WHAT IS BEING ASKED:
Find "be accepted.. 🚀" in the data, then restate the line it sits in and every later line word for word, ending with the last line.

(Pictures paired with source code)

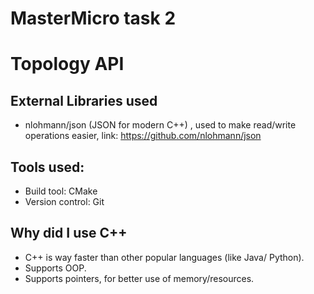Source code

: # MasterMicro task 2
# Topology API

## External Libraries used
- nlohmann/json (JSON for modern C++) , used to make read/write operations easier, link: https://github.com/nlohmann/json

## Tools used:
- Build tool: CMake
- Version control: Git

## Why did I use C++
- C++ is way faster than other popular languages (like Java/ Python).
- Supports OOP.
- Supports pointers, for better use of memory/resources.
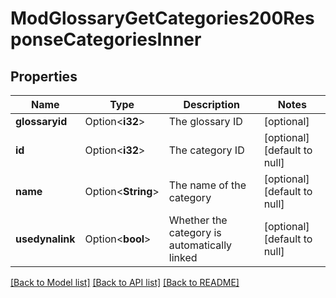 # ModGlossaryGetCategories200ResponseCategoriesInner

## Properties

Name | Type | Description | Notes
------------ | ------------- | ------------- | -------------
**glossaryid** | Option<**i32**> | The glossary ID | [optional]
**id** | Option<**i32**> | The category ID | [optional][default to null]
**name** | Option<**String**> | The name of the category | [optional][default to null]
**usedynalink** | Option<**bool**> | Whether the category is automatically linked | [optional][default to null]

[[Back to Model list]](../README.md#documentation-for-models) [[Back to API list]](../README.md#documentation-for-api-endpoints) [[Back to README]](../README.md)


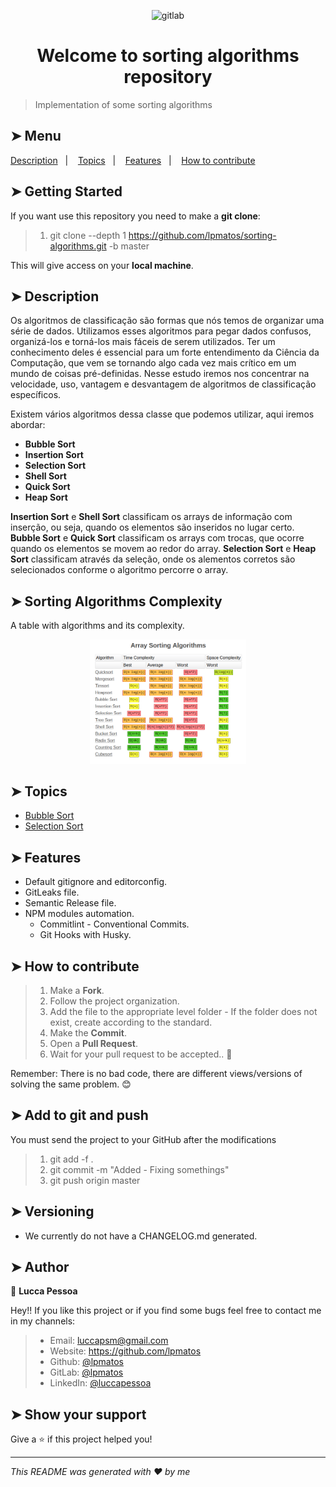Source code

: <p align="center">
  <img alt="gitlab" src="https://embed-ssl.wistia.com/deliveries/70d6f4e10e2badb5ef394f00c17ad2bc1c14f6e7.jpg" width="250px" float="center"/>
</p>

<h1 align="center">Welcome to sorting algorithms repository</h1>

> Implementation of some sorting algorithms

## ➤ Menu

<p align="left">
  <a href="#-description">Description</a>&nbsp;&nbsp;&nbsp;|&nbsp;&nbsp;&nbsp;
  <a href="#-topics">Topics</a>&nbsp;&nbsp;&nbsp;|&nbsp;&nbsp;&nbsp;
  <a href="#-features">Features</a>&nbsp;&nbsp;&nbsp;|&nbsp;&nbsp;&nbsp;
  <a href="#-how-to-contribute">How to contribute</a>
</p>

## ➤ Getting Started

If you want use this repository you need to make a **git clone**:


>
> 1. git clone --depth 1 https://github.com/lpmatos/sorting-algorithms.git -b master
>


This will give access on your **local machine**.

## ➤ Description

Os algoritmos de classificação são formas que nós temos de organizar uma série de dados. Utilizamos esses algoritmos para pegar dados confusos, organizá-los e torná-los mais fáceis de serem utilizados. Ter um conhecimento deles é essencial para um forte entendimento da Ciência da Computação, que vem se tornando algo cada vez mais crítico em um mundo de coisas pré-definidas. Nesse estudo iremos nos concentrar na velocidade, uso, vantagem e desvantagem de algoritmos de classificação específicos.

Existem vários algoritmos dessa classe que podemos utilizar, aqui iremos abordar:

* **Bubble Sort**
* **Insertion Sort**
* **Selection Sort**
* **Shell Sort**
* **Quick Sort**
* **Heap Sort**

**Insertion Sort** e **Shell Sort** classificam os arrays de informação com inserção, ou seja, quando os elementos são inseridos no lugar certo. **Bubble Sort** e **Quick Sort** classificam os arrays com trocas, que ocorre quando os elementos se movem ao redor do array. **Selection Sort** e **Heap Sort** classificam através da seleção, onde os alementos corretos são selecionados conforme o algoritmo percorre o array.

## ➤ Sorting Algorithms Complexity

A table with algorithms and its complexity.

<p align="center">
  <img alt="gitlab" src="./docs/assets/complexity.png" width="250px" float="center"/>
</p>

## ➤ Topics

* [Bubble Sort](./docs/bubble-sort.md)
* [Selection Sort](./docs/selection-sort.md)
## ➤ Features

* Default gitignore and editorconfig.
* GitLeaks file.
* Semantic Release file.
* NPM modules automation.
  * Commitlint - Conventional Commits.
  * Git Hooks with Husky.

## ➤ How to contribute

>
> 1. Make a **Fork**.
> 2. Follow the project organization.
> 3. Add the file to the appropriate level folder - If the folder does not exist, create according to the standard.
> 4. Make the **Commit**.
> 5. Open a **Pull Request**.
> 6. Wait for your pull request to be accepted.. 🚀
>

Remember: There is no bad code, there are different views/versions of solving the same problem. 😊

## ➤ Add to git and push

You must send the project to your GitHub after the modifications

>
> 1. git add -f .
> 2. git commit -m "Added - Fixing somethings"
> 3. git push origin master
>

## ➤ Versioning

- We currently do not have a CHANGELOG.md generated.

## ➤ Author

👤 **Lucca Pessoa**

Hey!! If you like this project or if you find some bugs feel free to contact me in my channels:

>
> * Email: luccapsm@gmail.com
> * Website: https://github.com/lpmatos
> * Github: [@lpmatos](https://github.com/lpmatos)
> * GitLab: [@lpmatos](https://gitlab.com/lpmatos)
> * LinkedIn: [@luccapessoa](https://www.linkedin.com/in/luccapessoa/)
>

## ➤ Show your support

Give a ⭐️ if this project helped you!

---

_This README was generated with ❤️ by me_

ANSWER BOX:
> 6. Wait for your pull request to be accepted.. 🚀
>

Remember: There is no bad code, there are different views/versions of solving the same problem. 😊

## ➤ Add to git and push

You must send the project to your GitHub after the modifications

>
> 1. git add -f .
> 2. git commit -m "Added - Fixing somethings"
> 3. git push origin master
>

## ➤ Versioning

- We currently do not have a CHANGELOG.md generated.

## ➤ Author

👤 **Lucca Pessoa**

Hey!! If you like this project or if you find some bugs feel free to contact me in my channels:

>
> * Email: luccapsm@gmail.com
> * Website: https://github.com/lpmatos
> * Github: [@lpmatos](https://github.com/lpmatos)
> * GitLab: [@lpmatos](https://gitlab.com/lpmatos)
> * LinkedIn: [@luccapessoa](https://www.linkedin.com/in/luccapessoa/)
>

## ➤ Show your support

Give a ⭐️ if this project helped you!

---

_This README was generated with ❤️ by me_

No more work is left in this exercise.